# TASK DESCRIPTION:
Your answer should be every line of the entries that has the string "stackrel" in it.

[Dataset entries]
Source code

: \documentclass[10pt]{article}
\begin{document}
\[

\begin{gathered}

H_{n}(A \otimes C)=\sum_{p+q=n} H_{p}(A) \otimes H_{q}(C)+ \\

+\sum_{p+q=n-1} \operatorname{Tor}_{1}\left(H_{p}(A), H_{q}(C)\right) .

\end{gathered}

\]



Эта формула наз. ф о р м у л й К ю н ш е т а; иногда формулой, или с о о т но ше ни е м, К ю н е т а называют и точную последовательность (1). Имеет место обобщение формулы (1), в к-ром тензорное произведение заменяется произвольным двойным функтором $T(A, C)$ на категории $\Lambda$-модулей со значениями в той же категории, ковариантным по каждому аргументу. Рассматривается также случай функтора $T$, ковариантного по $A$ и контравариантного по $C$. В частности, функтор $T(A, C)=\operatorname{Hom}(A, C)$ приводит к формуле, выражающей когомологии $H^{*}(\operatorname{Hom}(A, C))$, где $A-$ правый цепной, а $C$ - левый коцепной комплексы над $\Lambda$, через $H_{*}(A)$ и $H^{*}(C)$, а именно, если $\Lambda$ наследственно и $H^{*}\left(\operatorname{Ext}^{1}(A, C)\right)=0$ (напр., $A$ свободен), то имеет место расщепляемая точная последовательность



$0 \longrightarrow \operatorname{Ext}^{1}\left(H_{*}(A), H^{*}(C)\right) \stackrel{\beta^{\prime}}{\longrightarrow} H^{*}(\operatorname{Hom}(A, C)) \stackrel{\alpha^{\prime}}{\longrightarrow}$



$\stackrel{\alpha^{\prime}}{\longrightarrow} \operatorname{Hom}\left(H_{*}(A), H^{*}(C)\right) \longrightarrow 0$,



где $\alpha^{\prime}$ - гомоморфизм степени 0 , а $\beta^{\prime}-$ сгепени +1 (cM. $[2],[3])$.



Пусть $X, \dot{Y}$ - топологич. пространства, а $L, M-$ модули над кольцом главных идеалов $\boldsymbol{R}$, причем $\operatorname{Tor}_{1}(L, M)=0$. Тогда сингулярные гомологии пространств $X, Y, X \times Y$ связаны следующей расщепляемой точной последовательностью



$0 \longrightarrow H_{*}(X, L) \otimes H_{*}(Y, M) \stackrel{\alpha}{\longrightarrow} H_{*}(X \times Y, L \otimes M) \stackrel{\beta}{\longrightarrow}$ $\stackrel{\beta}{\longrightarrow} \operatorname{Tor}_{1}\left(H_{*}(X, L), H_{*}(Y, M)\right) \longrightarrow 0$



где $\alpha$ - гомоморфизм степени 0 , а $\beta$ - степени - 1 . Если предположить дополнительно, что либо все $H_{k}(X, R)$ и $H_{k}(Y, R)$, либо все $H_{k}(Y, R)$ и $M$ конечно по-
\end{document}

# TASK SOLUTION:
$0 \longrightarrow \operatorname{Ext}^{1}\left(H_{*}(A), H^{*}(C)\right) \stackrel{\beta^{\prime}}{\longrightarrow} H^{*}(\operatorname{Hom}(A, C)) \stackrel{\alpha^{\prime}}{\longrightarrow}$
$\stackrel{\alpha^{\prime}}{\longrightarrow} \operatorname{Hom}\left(H_{*}(A), H^{*}(C)\right) \longrightarrow 0$,
$0 \longrightarrow H_{*}(X, L) \otimes H_{*}(Y, M) \stackrel{\alpha}{\longrightarrow} H_{*}(X \times Y, L \otimes M) \stackrel{\beta}{\longrightarrow}$ $\stackrel{\beta}{\longrightarrow} \operatorname{Tor}_{1}\left(H_{*}(X, L), H_{*}(Y, M)\right) \longrightarrow 0$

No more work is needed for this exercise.